#### GIVEN INFORMATION

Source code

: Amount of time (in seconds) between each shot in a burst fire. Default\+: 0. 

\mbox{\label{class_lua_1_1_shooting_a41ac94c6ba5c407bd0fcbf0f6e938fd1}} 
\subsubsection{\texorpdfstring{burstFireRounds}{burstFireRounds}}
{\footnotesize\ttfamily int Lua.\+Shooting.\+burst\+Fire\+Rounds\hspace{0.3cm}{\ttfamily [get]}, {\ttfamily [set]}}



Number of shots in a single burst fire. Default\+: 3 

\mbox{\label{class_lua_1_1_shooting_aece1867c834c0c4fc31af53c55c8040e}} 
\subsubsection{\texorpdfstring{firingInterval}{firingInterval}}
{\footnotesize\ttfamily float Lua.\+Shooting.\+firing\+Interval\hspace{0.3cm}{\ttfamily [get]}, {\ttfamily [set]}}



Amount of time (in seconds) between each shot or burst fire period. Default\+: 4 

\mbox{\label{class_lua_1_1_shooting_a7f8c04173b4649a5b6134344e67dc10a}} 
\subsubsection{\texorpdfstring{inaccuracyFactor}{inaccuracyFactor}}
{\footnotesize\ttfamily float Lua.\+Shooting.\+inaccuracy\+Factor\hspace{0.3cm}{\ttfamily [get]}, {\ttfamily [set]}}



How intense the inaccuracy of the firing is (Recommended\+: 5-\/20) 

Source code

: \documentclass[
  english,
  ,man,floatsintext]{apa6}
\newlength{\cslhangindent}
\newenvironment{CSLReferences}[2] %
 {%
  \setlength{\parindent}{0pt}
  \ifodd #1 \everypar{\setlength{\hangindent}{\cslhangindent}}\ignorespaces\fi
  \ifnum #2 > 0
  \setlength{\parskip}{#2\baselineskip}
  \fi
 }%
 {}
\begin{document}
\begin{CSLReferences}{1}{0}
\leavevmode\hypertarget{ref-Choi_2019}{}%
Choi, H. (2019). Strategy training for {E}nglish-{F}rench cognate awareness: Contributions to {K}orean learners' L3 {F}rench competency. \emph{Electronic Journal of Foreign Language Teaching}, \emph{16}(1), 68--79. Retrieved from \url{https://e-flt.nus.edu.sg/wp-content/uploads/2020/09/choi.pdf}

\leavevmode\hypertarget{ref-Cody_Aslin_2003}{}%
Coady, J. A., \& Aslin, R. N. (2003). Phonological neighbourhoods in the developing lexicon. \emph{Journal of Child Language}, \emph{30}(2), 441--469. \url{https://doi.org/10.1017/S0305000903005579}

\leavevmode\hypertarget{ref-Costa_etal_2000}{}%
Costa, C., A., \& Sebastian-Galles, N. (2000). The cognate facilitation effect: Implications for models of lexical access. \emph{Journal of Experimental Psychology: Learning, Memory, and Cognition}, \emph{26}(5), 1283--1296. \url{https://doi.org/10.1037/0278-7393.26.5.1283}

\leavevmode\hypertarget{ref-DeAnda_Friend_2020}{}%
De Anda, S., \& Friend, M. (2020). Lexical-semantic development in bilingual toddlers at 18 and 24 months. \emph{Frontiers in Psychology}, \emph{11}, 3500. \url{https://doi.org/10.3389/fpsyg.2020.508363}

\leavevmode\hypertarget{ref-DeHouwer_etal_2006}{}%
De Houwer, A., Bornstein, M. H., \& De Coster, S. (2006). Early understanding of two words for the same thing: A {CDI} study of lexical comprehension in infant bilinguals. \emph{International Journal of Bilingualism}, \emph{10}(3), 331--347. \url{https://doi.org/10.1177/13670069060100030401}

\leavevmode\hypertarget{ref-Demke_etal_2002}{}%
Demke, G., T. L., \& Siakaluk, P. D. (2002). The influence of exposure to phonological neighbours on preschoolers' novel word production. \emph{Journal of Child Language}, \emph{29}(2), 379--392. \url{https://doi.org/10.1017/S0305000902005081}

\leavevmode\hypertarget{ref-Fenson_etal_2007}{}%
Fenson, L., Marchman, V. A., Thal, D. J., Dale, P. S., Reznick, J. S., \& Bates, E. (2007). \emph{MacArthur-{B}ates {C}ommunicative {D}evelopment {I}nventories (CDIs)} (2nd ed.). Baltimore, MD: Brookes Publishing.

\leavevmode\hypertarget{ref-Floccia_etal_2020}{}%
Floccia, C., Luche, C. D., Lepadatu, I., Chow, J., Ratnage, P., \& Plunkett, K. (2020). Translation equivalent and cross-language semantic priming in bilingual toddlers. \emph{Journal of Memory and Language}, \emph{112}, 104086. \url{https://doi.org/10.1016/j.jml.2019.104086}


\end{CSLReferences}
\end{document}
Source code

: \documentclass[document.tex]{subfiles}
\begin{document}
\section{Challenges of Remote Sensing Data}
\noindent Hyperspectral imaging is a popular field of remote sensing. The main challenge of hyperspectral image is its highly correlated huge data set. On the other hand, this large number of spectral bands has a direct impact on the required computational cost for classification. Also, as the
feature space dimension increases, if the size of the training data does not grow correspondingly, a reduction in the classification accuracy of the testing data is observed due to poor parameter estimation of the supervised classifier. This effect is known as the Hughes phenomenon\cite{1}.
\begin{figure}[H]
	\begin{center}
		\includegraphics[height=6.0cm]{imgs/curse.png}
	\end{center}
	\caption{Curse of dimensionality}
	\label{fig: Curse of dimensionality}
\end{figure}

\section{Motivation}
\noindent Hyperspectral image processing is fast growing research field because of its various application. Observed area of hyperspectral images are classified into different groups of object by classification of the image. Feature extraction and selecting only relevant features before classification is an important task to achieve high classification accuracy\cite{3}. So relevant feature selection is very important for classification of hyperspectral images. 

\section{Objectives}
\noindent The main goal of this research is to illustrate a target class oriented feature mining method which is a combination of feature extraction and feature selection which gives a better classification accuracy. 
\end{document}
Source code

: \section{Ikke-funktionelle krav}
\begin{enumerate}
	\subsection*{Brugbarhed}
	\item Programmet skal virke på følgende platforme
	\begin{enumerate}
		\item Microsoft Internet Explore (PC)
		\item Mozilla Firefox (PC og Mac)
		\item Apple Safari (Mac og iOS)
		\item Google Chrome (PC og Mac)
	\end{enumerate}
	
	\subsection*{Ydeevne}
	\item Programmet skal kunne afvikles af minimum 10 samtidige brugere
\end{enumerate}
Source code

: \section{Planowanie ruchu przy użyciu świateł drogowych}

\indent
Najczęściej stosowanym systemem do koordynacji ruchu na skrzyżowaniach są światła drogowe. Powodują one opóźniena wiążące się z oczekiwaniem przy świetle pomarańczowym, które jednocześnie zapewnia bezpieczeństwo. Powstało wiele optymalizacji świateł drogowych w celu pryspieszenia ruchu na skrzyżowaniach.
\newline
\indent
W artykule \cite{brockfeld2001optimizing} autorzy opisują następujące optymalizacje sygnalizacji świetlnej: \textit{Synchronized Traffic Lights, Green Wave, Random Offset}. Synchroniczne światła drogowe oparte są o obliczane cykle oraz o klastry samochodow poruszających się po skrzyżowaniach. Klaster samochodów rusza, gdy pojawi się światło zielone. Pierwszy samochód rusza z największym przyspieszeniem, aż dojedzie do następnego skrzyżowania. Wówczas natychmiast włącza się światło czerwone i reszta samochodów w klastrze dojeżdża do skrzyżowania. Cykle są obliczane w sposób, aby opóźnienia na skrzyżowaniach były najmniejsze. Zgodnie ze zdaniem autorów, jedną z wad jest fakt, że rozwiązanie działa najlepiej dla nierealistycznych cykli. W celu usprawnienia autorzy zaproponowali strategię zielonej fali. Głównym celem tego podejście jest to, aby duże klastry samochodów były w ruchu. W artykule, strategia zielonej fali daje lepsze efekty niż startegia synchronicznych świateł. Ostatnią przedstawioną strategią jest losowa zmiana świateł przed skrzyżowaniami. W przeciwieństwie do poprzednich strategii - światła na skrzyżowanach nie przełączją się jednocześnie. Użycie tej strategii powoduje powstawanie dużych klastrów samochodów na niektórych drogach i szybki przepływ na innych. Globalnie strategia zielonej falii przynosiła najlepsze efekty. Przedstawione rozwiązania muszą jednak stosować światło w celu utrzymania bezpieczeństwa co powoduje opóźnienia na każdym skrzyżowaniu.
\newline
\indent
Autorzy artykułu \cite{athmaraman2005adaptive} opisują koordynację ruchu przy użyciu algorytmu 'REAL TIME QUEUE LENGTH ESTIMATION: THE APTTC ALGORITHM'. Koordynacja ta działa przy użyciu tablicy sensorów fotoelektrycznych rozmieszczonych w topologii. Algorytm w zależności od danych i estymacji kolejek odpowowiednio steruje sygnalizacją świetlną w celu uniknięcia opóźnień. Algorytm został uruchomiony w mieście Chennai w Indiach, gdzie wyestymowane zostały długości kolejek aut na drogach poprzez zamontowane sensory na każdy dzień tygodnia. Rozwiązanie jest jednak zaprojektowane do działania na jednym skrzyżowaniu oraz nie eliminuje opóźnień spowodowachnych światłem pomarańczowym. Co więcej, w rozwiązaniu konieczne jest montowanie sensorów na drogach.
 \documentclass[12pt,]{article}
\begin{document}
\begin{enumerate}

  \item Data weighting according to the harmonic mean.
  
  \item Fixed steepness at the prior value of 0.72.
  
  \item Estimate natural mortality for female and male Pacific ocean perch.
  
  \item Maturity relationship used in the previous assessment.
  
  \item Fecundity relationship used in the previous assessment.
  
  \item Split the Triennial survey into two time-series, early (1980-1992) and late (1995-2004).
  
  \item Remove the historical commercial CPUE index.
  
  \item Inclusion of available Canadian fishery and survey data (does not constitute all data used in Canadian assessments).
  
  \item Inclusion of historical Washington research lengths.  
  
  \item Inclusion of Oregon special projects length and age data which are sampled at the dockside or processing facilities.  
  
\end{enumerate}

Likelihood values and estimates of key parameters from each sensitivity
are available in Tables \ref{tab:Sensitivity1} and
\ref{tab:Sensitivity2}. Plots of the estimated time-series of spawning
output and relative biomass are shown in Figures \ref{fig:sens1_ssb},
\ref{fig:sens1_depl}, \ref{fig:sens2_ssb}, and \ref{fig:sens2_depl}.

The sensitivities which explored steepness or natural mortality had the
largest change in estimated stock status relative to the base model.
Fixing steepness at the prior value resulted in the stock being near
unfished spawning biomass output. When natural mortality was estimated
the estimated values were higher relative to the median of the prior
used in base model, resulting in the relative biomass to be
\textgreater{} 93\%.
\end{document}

########

*HOW TO COMPLETE THIS TASK:*
Gather up the lines containing the word "hyperspectral" from these records and copy them.

*RESPONSE FOR THIS EXERCISE:*
\noindent Hyperspectral imaging is a popular field of remote sensing. The main challenge of hyperspectral image is its highly correlated huge data set. On the other hand, this large number of spectral bands has a direct impact on the required computational cost for classification. Also, as the
\noindent Hyperspectral image processing is fast growing research field because of its various application. Observed area of hyperspectral images are classified into different groups of object by classification of the image. Feature extraction and selecting only relevant features before classification is an important task to achieve high classification accuracy\cite{3}. So relevant feature selection is very important for classification of hyperspectral images. 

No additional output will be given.